Clean up old snapshots using retention policy (GFS rotation).

walrust compact <NAME> -b <BUCKET> [OPTIONS]

Options:
  --hourly <N>    Hourly snapshots to keep (default: 24)
  --daily <N>     Daily snapshots to keep (default: 7)
  --weekly <N>    Weekly snapshots to keep (default: 12)
  --monthly <N>   Monthly snapshots to keep (default: 12)
  --force         Actually delete files (default: dry-run only)

Example:

# Preview what would be deleted
walrust compact mydb -b s3://my-bucket

# Actually delete old snapshots
walrust compact mydb -b s3://my-bucket --force

# Keep more hourly snapshots
walrust compact mydb -b s3://my-bucket --hourly 48 --force

walrust list

List backed up databases.

walrust list -b <BUCKET>

walrust explain

Preview configuration before running watch mode - see what walrust will do without starting it.

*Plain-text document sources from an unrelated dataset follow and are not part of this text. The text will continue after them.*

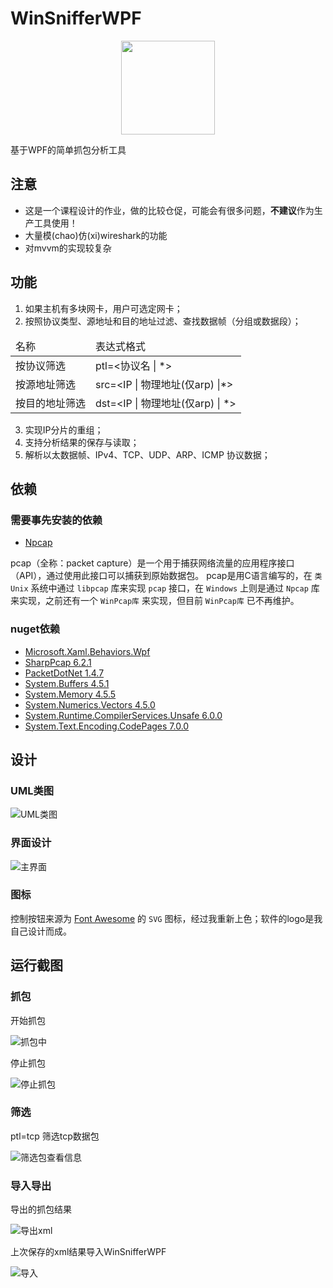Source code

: # WinSnifferWPF

<div style="display: flex;justify-content: center;align-items: center;">
  <img style="width: 150px;" src="./imgs/icon.png"/>
</div>

基于WPF的简单抓包分析工具

## 注意

- 这是一个课程设计的作业，做的比较仓促，可能会有很多问题，**不建议**作为生产工具使用！
- 大量模(chao)仿(xi)wireshark的功能
- 对mvvm的实现较复杂

## 功能

1. 如果主机有多块网卡，用户可选定网卡；
2. 按照协议类型、源地址和目的地址过滤、查找数据帧（分组或数据段）；

<table>
  <thead>
    <tr>
      <td>名称</td>
      <td>表达式格式</td>
    </tr>
  </thead>
  <tbody>
    <tr>
      <td>按协议筛选</td>
      <td>ptl=&lt;协议名 | *&gt;</td>
    </tr>
    <tr>
      <td>按源地址筛选</td>
      <td>src=&lt;IP | 物理地址(仅arp) |*&gt;</td>
    </tr>
    <tr>
      <td>按目的地址筛选</td>
      <td>dst=&lt;IP | 物理地址(仅arp) | *&gt;</td>
    </tr>
  </tbody>
</table>

3. 实现IP分片的重组；
4. 支持分析结果的保存与读取；
5. 解析以太数据帧、IPv4、TCP、UDP、ARP、ICMP 协议数据；

## 依赖

### 需要事先安装的依赖

- [Npcap](https://npcap.com)

pcap（全称：packet capture）是一个用于捕获网络流量的应用程序接口（API），通过使用此接口可以捕获到原始数据包。
pcap是用C语言编写的，在 `类Unix` 系统中通过 `libpcap` 库来实现 `pcap` 接口，在 `Windows` 上则是通过 `Npcap` 库来实现，之前还有一个 `WinPcap库` 来实现，但目前 `WinPcap库` 已不再维护。

### nuget依赖

- [Microsoft.Xaml.Behaviors.Wpf](https://www.nuget.org/packages/Microsoft.Xaml.Behaviors.Wpf/1.1.39)
- [SharpPcap 6.2.1](https://www.nuget.org/packages/SharpPcap/6.2.1)
- [PacketDotNet 1.4.7](https://www.nuget.org/packages/PacketDotNet/1.4.7)
- [System.Buffers 4.5.1](https://www.nuget.org/packages/System.Buffers/4.5.1)
- [System.Memory 4.5.5](https://www.nuget.org/packages/System.Memory/4.5.5)
- [System.Numerics.Vectors 4.5.0](https://www.nuget.org/packages/System.Numerics.Vectors/4.5.0)
- [System.Runtime.CompilerServices.Unsafe 6.0.0](https://www.nuget.org/packages/System.Runtime.CompilerServices.Unsafe/6.0.0)
- [System.Text.Encoding.CodePages 7.0.0](https://www.nuget.org/packages/System.Text.Encoding.CodePages/7.0.0)

## 设计

### UML类图

![UML类图](./imgs/ClassDiagram1.png)

### 界面设计

![主界面](./imgs/imagemain.png)

### 图标

控制按钮来源为 [Font Awesome](https://fontawesome.com/) 的 `SVG` 图标，经过我重新上色；软件的logo是我自己设计而成。

## 运行截图

### 抓包

开始抓包

![抓包中](./imgs/imagest.png)

停止抓包

![停止抓包](./imgs/imageed.png)

### 筛选

ptl=tcp 筛选tcp数据包

![筛选包查看信息](./imgs/imagetcp.png)

### 导入导出

导出的抓包结果

![导出xml](./imgs/imagexml.png)

上次保存的xml结果导入WinSnifferWPF

![导入](./imgs/imageimport.png)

walrust explain [--config <CONFIG>]

Displays:

  • Database list and S3 destination
  • Snapshot schedule and retention policy (GFS)
  • Validation intervals
  • Webhook notifications
  • Estimated monthly storage costs (Tigris: $0.02/GB, S3: $0.023/GB)

Example output:

Configuration Summary
=====================

Databases:
  - /path/to/app.db → s3://my-bucket/backups/app

Retention Policy (GFS):
  Hourly: 24 snapshots (last 24 hours)
  Daily: 7 snapshots (last week)
  Total: 55 snapshots per database

Estimated Storage Costs:
  Per 1GB database: ~$1.10/month (Tigris)
  Per 10GB database: ~$11/month

walrust verify

Verify backup integrity without doing a full restore - fast integrity checking.

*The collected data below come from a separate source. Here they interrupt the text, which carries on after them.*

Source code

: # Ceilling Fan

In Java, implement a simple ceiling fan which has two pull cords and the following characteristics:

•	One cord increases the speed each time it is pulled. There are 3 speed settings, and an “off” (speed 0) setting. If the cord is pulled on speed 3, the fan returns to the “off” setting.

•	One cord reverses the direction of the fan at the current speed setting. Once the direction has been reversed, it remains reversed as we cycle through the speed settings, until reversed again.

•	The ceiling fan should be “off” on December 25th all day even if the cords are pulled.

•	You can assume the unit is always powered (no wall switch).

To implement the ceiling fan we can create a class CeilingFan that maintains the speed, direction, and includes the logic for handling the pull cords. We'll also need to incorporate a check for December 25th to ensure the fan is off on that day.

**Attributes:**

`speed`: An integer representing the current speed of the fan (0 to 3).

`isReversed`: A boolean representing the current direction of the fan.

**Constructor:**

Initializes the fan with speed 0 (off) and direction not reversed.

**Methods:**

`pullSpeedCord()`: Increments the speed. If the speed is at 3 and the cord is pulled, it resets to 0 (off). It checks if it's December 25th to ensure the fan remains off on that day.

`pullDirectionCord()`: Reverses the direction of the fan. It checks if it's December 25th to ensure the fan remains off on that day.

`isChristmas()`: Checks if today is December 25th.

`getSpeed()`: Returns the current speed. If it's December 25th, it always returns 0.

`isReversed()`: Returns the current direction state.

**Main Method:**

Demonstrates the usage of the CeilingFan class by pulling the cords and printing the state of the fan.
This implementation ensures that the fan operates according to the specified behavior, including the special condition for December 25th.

walrust verify <NAME> -b <BUCKET> [OPTIONS]

Options:
  --endpoint <URL>  S3 endpoint

Checks:

  • Snapshot existence (critical - prevents incomplete backups)
  • File existence (all manifest entries have S3 objects)
  • Header validity (LTX headers parse correctly)
  • Checksums (SHA256 verification)
  • TXID continuity (no gaps in transaction sequence)

Exit codes:

  • 0 = All checks passed
  • 1 = Issues found (warnings)
  • 2 = Critical errors (no snapshot, major gaps)

Example output:

Verifying backup: mydb in s3://my-bucket/backups...

Snapshot: Found generation 1 (TXID 1-1, 4096 bytes)

Incremental files: 15 files
  OK 0000000000000002-0000000000000005.ltx (4 TXIDs, 12KB)
  OK 0000000000000006-0000000000000010.ltx (5 TXIDs, 16KB)

Verified: 17/17 files (28.0 KB total)
Continuity: No gaps detected (TXID 1-100)

All checks passed - backup integrity verified
Exit code: 0 (success)

walrust replicate

Create a read replica that polls S3 for updates.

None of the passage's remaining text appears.